The best episode of BoJack Horseman’s new season almost entirely consists of a one-shot, 20-minute monologue. Midway through, BoJack (voiced by Will Arnett) says, “Everything I learned about being good, I learned from TV. Bad characters are redeemed with one grand gesture of goodness. But life doesn’t work like that. You have to be good every day.” This quote captures the tragic, beating heart of BoJack Horseman, television’s preeminent cartoon about a super-depressed talking horse. Season one took time to find its footing—and lost potential viewers as a result—but since then BoJack has become the most confident, audacious and experimental show on television.

Of course, the show is also very, very sad. BoJack Horseman has featured plotlines about abortion, overdosing, school shootings, sexual abuse, depression and cyclical family dysfunction. It contains a complete cast of flawed characters—no one is spared—who all want to be a better version of themselves but are addicted to self-sabotage. Imagine if Mad Men’s Don Draper existed in the world of Arrested Development. That’s our leading man, BoJack, a has-been 90s sitcom star who can be at times charming, abusive, funny, talented and a total trainwreck of a person.

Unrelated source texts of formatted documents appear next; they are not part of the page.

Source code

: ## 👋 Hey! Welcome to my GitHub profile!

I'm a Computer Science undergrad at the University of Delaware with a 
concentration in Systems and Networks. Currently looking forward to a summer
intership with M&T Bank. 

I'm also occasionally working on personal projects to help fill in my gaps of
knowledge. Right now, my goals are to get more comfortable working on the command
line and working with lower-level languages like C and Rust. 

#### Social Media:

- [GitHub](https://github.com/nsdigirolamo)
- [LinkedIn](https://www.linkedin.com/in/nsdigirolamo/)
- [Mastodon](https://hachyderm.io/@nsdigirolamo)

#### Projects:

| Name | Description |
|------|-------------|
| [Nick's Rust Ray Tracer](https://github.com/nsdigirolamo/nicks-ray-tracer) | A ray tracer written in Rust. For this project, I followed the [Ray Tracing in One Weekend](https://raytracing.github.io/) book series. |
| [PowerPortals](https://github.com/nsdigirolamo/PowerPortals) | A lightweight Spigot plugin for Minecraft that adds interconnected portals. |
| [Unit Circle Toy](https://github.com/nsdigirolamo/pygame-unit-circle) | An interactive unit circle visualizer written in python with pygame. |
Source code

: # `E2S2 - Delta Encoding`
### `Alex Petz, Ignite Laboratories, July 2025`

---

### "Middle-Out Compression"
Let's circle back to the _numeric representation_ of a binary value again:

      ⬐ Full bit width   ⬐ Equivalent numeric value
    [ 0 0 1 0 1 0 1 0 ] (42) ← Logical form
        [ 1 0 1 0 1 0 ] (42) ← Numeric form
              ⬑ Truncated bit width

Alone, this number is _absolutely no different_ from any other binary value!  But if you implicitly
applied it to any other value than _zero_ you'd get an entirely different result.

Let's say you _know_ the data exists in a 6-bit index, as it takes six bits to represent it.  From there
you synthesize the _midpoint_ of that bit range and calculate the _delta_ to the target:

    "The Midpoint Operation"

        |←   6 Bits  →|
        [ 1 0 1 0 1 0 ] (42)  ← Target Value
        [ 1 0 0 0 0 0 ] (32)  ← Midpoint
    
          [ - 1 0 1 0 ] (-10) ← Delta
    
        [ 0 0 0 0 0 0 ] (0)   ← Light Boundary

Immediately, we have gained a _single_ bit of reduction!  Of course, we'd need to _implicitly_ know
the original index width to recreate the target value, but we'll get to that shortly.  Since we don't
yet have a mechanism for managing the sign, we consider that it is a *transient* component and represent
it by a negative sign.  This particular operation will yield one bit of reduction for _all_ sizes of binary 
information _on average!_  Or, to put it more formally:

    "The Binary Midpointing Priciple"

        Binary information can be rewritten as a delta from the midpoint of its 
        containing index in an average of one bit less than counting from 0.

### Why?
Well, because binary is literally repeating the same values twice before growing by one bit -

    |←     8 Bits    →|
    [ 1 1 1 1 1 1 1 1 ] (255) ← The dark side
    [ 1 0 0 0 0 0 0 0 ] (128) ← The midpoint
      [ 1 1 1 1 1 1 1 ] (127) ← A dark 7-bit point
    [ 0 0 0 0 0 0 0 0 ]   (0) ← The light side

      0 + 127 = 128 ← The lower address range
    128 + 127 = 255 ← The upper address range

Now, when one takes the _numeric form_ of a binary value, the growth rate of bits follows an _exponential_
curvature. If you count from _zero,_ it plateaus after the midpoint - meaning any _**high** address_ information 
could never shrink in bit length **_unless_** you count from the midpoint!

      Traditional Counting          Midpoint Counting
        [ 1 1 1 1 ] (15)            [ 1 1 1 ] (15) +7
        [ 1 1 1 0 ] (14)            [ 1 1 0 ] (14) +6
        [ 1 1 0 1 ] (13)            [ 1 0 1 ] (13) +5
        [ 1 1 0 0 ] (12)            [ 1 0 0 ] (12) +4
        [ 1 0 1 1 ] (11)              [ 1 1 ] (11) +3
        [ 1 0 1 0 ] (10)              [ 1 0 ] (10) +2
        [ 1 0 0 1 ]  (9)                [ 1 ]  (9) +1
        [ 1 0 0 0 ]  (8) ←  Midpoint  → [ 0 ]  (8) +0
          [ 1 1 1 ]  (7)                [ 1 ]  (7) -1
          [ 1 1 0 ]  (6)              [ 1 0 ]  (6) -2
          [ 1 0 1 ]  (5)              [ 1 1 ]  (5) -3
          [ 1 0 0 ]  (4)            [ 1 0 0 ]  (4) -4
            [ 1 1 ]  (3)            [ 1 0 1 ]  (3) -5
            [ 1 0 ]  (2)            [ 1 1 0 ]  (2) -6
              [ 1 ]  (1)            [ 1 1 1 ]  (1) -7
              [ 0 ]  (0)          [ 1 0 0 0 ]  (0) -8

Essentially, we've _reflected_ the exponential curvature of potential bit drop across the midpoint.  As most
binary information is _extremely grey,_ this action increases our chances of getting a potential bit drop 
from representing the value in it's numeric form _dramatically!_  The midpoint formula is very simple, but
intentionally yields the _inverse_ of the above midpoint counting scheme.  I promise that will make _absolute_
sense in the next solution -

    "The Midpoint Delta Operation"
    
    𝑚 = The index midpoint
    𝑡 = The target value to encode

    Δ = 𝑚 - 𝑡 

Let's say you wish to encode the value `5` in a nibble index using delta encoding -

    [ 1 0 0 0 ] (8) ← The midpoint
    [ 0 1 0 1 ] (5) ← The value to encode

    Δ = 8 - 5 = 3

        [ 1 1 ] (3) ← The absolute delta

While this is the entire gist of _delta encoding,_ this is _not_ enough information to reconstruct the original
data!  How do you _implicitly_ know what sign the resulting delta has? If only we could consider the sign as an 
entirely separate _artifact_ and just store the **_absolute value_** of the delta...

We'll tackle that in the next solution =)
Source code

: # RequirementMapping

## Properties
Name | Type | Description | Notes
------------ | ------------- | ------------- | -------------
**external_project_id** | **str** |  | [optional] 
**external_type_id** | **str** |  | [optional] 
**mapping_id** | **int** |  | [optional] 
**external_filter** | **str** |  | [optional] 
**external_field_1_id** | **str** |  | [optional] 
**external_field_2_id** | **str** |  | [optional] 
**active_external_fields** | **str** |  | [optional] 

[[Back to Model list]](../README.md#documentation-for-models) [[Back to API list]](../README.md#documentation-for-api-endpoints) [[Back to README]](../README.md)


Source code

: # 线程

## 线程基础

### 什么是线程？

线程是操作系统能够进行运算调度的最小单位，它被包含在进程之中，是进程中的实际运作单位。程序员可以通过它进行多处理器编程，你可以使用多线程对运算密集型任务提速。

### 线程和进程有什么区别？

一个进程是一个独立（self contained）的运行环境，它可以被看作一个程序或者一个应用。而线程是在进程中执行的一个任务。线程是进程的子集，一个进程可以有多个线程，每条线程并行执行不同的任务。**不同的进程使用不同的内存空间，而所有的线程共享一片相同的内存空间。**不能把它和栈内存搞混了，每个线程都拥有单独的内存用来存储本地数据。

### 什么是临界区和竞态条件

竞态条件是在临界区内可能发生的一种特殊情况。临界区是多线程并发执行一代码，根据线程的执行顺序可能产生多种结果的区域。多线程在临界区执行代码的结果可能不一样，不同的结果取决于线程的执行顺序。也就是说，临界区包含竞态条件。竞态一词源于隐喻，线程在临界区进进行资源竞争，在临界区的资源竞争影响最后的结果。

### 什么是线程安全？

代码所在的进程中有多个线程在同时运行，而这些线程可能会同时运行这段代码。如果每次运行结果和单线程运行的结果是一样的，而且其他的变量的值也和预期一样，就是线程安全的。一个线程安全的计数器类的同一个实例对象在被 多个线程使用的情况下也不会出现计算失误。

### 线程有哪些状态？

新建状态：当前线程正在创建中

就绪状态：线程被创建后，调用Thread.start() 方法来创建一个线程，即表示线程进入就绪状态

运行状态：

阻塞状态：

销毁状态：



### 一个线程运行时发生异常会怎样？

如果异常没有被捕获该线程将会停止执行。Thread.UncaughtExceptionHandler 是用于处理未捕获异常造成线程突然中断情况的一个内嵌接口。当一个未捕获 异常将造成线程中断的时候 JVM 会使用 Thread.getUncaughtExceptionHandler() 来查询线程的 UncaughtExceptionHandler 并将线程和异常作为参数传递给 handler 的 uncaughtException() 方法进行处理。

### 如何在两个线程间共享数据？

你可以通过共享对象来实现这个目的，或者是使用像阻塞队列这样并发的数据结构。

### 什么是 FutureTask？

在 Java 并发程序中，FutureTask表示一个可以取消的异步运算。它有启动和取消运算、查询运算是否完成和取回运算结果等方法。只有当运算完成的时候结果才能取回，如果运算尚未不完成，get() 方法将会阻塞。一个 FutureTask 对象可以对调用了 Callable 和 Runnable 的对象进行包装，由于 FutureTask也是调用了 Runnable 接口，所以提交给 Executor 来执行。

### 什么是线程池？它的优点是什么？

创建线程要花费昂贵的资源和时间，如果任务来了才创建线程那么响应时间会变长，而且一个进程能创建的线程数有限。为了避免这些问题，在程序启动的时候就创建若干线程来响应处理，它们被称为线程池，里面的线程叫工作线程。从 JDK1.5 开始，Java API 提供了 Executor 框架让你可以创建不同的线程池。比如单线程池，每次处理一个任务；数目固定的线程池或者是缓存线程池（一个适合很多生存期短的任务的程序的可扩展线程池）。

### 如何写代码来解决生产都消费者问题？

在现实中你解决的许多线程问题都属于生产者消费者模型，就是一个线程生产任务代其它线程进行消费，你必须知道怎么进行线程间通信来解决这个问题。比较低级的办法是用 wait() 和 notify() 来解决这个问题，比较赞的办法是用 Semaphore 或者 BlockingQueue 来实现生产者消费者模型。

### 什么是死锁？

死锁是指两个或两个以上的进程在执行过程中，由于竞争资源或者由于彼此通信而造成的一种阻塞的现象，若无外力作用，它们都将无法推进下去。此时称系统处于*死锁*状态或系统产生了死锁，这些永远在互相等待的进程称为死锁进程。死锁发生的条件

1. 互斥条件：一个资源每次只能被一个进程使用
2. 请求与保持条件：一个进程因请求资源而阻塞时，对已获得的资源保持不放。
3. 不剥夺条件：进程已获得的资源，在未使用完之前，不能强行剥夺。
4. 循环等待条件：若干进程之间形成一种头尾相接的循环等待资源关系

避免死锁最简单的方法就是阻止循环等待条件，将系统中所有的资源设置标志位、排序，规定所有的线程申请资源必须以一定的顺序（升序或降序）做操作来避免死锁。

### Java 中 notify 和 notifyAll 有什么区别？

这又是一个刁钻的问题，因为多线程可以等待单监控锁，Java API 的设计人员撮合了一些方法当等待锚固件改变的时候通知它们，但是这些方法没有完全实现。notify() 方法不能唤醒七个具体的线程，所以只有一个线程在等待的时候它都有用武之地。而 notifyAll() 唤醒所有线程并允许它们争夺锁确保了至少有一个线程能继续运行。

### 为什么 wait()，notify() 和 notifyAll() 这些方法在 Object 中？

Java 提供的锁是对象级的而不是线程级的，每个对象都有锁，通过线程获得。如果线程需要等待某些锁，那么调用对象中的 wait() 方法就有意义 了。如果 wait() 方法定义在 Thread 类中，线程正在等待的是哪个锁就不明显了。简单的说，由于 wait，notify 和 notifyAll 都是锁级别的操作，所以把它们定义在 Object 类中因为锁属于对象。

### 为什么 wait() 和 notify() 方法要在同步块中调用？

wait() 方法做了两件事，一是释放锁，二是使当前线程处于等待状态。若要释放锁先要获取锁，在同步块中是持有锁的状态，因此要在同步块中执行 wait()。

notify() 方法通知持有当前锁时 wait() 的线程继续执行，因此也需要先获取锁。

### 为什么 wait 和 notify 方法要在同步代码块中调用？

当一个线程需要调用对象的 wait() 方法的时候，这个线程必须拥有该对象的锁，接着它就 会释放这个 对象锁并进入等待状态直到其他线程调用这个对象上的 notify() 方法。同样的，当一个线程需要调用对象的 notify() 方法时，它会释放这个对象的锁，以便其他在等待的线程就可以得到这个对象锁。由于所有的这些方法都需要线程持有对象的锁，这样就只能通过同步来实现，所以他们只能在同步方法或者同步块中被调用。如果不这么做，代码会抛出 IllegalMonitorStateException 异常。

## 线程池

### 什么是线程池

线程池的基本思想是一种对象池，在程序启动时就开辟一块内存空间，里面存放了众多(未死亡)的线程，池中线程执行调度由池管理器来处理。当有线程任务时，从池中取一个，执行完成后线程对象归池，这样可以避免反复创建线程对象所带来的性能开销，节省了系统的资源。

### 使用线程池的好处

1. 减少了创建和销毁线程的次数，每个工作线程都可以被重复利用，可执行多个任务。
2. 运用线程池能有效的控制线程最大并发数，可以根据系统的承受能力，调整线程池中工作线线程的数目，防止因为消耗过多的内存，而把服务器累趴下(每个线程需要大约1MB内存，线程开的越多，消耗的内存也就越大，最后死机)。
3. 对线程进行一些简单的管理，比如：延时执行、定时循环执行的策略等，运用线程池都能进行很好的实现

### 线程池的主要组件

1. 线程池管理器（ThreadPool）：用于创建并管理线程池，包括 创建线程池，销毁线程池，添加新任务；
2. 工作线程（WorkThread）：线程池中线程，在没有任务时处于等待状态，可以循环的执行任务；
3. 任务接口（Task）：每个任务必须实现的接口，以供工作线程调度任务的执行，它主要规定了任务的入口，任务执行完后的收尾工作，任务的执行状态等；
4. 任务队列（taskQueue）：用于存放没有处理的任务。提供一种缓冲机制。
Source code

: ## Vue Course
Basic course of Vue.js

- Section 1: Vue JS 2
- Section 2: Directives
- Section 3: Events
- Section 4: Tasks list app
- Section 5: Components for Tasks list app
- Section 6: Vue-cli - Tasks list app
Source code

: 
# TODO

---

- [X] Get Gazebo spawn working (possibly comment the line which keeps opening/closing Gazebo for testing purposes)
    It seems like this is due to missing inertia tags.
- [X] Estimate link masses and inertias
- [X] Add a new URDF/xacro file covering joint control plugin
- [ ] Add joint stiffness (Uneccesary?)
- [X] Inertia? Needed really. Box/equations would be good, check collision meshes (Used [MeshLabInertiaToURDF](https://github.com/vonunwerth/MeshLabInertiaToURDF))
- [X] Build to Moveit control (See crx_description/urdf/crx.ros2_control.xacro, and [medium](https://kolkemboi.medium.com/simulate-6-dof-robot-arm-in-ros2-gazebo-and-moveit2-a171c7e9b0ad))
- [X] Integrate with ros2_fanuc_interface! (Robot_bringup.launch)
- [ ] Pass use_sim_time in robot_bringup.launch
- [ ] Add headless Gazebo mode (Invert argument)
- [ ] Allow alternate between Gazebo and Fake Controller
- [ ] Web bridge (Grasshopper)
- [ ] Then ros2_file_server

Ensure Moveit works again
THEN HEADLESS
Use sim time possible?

In BoJack Horseman’s colorful animated world, sentient animals and humans coexist in “Hollywoo” (the “D” was stolen off the Hollywood sign in season one). There are almost-analogues to celebrities we know—like the dolphin “Sextina Aquafina”—and delightfully corny animal puns abound. The show mixes wicked Hollywood satire (one episode shows network executives struggling to fit the release of a hyper-violent movie between mass shootings) with blink-and-you-miss-them background jokes, rat-a-tat wordplay and obscure callbacks to previous seasons. Not one second of the show is mailed in (even the opening and end credits evolve to fit the plot). Every episode is dense with comedy.

And if BoJack Horseman was only a comedy, it would be the best on TV, but it’s not only a comedy. Though we expect a lighthearted romp from an animated show starring talking animals, BoJack instead uses humor as a Trojan (*clears throat*) horse, smuggling existential sadness once we’ve lowered our defenses. The show really exists to poke at the reality that life’s greatest tragedies are often of our own making. George Orwell once said: “Human beings want to be good, but not too good, and not quite all the time.” In the world of BoJack Horseman, this is the saddest truth there is.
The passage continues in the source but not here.